[foms] Adaptive streaming

Video Phool videophool at hotmail.com
Wed Oct 27 12:57:28 PDT 2010

On Oct 26, 2010, at 1:25 AM, Jeroen Wijering wrote:


>The nice thing about also supporting separate chunks is that
the barrier for getting started with adaptive HTTP is very low. One only needs
an encoder or a segmenter tool; everything else is basic components. We see
this now with Apple HTTP - it's the format that's getting traction where
Flash/Silverlight are not. Especially on the live side.


I think that Apple HTTP Live Streaming (HLS) is getting traction
because it is the only way to stream video to the IOS family of products, which
are quite popular.  It may be easy to implement a mediocre solution, but it is very difficult to have a great 'living-room' quality of experience.  Any good streaming model should scale from HH to CE (HD).


> the barrier for getting started with adaptive HTTP is very
low. One only needs an encoder or a segmenter tool 


The barrier is low for encoding/formatting, but high for clients.  Encoding/formatting complexity is easily
addressed, and a robust set of formatting tools might take 2 months to
produce.  The simplicity of HLS encoding
formatting adds unnecessary complexity to the clients (i.e. splicing video,
mixing audio, etc.).  I have not seen an HLS implementation that can handle a seamless switch between 2 different audio profiles.  IMHO, it only works on paper.


Also, I argue that the HLS barrier on the encode/format side is
not as low as it might seem.  To get true
seamless switching when using muxed A/V streams requires precise audio
alignment across all bitrates, and this is
not a simple muxing task.  

> Yes, that is something we haven't talked about a lot. At the workshop, the idea was to allow for different audio bitrates / nr. of channels  per quality level, but still have A/V in one stream. This is not ideal for multi-language solutions.

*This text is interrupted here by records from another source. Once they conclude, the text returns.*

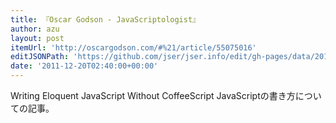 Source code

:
 ```yaml
---
title: 『Oscar Godson - JavaScriptologist』
author: azu
layout: post
itemUrl: 'http://oscargodson.com/#%21/article/55075016'
editJSONPath: 'https://github.com/jser/jser.info/edit/gh-pages/data/2011/12/index.json'
date: '2011-12-20T02:40:00+00:00'
---
```

Writing Eloquent JavaScript Without CoffeeScript
JavaScriptの書き方についての記事。
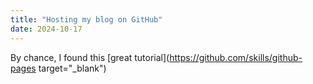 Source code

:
 ```yaml
---
title: "Hosting my blog on GitHub"
date: 2024-10-17
---
```


By chance, I found this [great tutorial](https://github.com/skills/github-pages target="_blank")
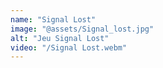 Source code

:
 ```yaml
---
name: "Signal Lost"
image: "@assets/Signal_lost.jpg"
alt: "Jeu Signal Lost"
video: "/Signal Lost.webm"
---
```

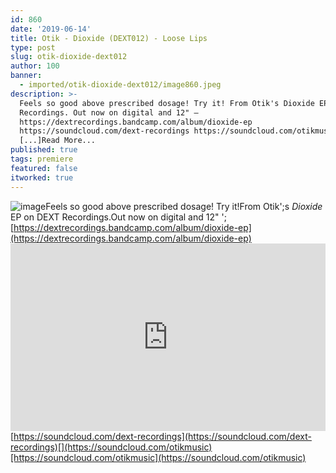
 ```yaml
---
id: 860
date: '2019-06-14'
title: Otik - Dioxide (DEXT012) - Loose Lips
type: post
slug: otik-dioxide-dext012
author: 100
banner:
  - imported/otik-dioxide-dext012/image860.jpeg
description: >-
  Feels so good above prescribed dosage! Try it! From Otik's Dioxide EP on DEXT
  Recordings. Out now on digital and 12" –
  https://dextrecordings.bandcamp.com/album/dioxide-ep
  https://soundcloud.com/dext-recordings https://soundcloud.com/otikmusic
  [...]Read More...
published: true
tags: premiere
featured: false
itworked: true
---
```

![image](../imported/otik-dioxide-dext012/image860.jpeg)Feels so good above prescribed dosage! Try it!From Otik';s _Dioxide_ EP on DEXT Recordings.Out now on digital and 12" '; [](https://dextrecordings.bandcamp.com/album/dioxide-ep)[https://dextrecordings.bandcamp.com/album/dioxide-ep](https://dextrecordings.bandcamp.com/album/dioxide-ep)<iframe width='100%' height='300' scrolling='no' frameborder='no' allow='autoplay' src='https://w.soundcloud.com/player/?url=https%3A//api.soundcloud.com/tracks/636724635&color=%23ff5500&auto_play=false&hide_related=false&show_comments=true&show_user=true&show_reposts=false&show_teaser=true'></iframe>[https://soundcloud.com/dext-recordings](https://soundcloud.com/dext-recordings)[](https://soundcloud.com/otikmusic)[https://soundcloud.com/otikmusic](https://soundcloud.com/otikmusic)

It is not only troublesome for multi-language, but also for audio quality. 
For mobile, we find 32k or 64k audio is usually sufficient.  For CE (living room), 96k is the minimum.  Seamless audio switching is difficult, and user
tolerance for audio glitches is low.  Therefore,
to properly support adaptive streaming with muxed A/V and provide the best
quality audio (for any given use case), every variation of audio requires
another copy of the video.  So if you
have 4 audio bitrates (32, 64, 96, & 192 5.1) and two alternate tracks, you
have 5 extra copies of the video stream. 
If you have a catalog of 40,000 titles, encoded at 8 video bitrates, you
have 1.6M unnecessary video files on your CDN (that average ~1GB per hour). 
This is with single file model, chunked is several orders of magnitude higher. 
No CDN can manage these numbers, and so we simply gave up and only stream
64k audio to both HH and CE.
If A/V streams are un-muxed, the client will setup the audio decode pipeline once, and can freely to switch video at will with no concerns about audio.  You can not get any simpler than this, which speaks to my main point:  Complexity that can easily be handled at the encode/format step should never be pushed out to the client.